Below are the records; give again exactly the line with "## Style Transfer using CNN (CVPR 2016)", the line with "[A Neural Algorithm", and each line that lies between them, and nothing besides.

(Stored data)
BEGIN

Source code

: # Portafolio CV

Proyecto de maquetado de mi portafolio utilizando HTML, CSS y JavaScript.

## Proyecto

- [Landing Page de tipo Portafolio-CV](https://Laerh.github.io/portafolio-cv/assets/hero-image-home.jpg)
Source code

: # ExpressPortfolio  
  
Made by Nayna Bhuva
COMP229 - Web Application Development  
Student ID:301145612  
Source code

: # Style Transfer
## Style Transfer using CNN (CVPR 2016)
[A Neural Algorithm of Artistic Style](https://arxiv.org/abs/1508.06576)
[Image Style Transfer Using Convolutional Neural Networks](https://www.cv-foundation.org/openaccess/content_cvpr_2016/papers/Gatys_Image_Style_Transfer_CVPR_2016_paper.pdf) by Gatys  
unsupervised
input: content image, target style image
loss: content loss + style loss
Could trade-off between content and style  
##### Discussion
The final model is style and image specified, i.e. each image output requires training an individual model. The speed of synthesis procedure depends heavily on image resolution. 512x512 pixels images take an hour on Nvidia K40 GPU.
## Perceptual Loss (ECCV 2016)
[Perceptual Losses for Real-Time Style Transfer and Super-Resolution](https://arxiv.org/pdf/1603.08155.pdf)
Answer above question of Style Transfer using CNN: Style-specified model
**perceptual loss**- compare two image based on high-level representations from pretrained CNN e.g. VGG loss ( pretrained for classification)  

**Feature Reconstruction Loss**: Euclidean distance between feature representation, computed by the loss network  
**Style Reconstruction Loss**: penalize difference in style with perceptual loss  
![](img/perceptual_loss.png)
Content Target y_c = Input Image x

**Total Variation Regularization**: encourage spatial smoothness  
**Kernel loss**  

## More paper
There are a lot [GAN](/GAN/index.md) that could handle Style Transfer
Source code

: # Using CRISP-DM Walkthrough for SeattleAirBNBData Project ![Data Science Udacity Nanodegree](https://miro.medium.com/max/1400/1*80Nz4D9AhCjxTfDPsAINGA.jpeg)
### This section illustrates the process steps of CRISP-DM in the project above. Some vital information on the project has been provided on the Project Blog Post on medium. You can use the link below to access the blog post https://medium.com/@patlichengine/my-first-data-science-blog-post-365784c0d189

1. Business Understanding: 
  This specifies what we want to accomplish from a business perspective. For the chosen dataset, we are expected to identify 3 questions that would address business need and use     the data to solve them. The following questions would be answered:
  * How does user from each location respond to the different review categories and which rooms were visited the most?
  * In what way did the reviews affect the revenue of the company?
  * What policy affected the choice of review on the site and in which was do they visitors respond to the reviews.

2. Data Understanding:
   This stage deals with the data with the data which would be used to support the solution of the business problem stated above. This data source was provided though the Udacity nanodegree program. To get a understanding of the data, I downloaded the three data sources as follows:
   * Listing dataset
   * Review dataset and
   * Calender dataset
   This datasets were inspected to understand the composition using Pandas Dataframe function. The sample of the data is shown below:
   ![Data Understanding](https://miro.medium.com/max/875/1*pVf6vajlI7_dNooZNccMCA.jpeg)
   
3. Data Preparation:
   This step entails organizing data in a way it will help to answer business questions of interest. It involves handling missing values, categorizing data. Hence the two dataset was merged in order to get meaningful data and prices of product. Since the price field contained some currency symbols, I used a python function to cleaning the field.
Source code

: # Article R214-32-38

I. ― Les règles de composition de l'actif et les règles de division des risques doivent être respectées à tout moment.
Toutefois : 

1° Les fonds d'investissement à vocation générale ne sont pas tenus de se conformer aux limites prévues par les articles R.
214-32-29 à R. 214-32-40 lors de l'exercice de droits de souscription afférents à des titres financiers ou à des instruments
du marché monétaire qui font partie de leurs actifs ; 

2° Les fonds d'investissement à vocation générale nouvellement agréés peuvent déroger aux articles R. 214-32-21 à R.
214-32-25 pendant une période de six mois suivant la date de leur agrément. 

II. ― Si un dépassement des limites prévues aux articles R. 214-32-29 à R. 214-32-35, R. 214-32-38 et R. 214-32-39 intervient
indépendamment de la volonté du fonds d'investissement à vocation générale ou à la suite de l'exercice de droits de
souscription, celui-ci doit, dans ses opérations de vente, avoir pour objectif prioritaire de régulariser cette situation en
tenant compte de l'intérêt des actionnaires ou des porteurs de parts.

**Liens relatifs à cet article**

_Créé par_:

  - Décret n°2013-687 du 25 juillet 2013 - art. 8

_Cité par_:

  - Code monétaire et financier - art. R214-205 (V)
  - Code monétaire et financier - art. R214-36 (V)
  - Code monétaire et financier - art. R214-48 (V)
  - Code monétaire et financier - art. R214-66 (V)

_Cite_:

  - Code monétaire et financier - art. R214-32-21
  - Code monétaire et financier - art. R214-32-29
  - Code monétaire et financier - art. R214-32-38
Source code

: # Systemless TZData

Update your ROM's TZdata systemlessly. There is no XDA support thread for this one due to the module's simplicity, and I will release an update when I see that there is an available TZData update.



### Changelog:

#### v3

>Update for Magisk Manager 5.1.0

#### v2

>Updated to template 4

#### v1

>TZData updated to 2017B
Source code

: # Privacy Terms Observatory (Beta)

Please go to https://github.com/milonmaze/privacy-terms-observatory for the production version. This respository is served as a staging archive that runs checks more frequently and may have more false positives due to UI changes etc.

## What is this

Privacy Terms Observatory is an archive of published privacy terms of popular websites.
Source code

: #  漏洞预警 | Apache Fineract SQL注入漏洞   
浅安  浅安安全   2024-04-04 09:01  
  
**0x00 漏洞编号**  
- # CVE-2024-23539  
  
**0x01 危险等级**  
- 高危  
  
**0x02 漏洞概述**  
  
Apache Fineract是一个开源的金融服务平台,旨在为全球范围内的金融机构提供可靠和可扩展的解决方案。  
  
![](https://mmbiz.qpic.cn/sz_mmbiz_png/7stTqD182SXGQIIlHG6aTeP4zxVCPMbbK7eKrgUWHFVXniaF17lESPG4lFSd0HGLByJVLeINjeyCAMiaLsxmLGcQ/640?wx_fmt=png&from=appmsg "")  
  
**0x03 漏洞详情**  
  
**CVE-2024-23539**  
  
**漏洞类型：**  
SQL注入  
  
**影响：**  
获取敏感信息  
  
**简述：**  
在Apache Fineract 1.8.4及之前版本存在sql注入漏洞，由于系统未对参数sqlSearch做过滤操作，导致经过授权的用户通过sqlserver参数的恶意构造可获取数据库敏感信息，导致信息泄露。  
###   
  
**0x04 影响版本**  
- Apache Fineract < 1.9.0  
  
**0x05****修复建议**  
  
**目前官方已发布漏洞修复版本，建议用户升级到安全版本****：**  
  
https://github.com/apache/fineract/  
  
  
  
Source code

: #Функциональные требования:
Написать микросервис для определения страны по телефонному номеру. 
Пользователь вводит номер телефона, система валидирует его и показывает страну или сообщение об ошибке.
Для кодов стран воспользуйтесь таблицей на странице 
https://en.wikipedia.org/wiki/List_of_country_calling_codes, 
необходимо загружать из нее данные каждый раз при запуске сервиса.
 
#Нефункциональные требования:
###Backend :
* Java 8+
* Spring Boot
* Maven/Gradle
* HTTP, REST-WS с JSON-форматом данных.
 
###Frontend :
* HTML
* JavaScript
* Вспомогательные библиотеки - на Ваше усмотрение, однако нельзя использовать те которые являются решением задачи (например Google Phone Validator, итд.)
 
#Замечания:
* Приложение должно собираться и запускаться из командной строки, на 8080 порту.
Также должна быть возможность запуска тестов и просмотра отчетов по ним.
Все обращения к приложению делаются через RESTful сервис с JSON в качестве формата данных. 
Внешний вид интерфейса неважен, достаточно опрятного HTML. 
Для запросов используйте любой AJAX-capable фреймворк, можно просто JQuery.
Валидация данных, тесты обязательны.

END

▶ **RESPONSE AREA**:
## Style Transfer using CNN (CVPR 2016)
[A Neural Algorithm of Artistic Style](https://arxiv.org/abs/1508.06576)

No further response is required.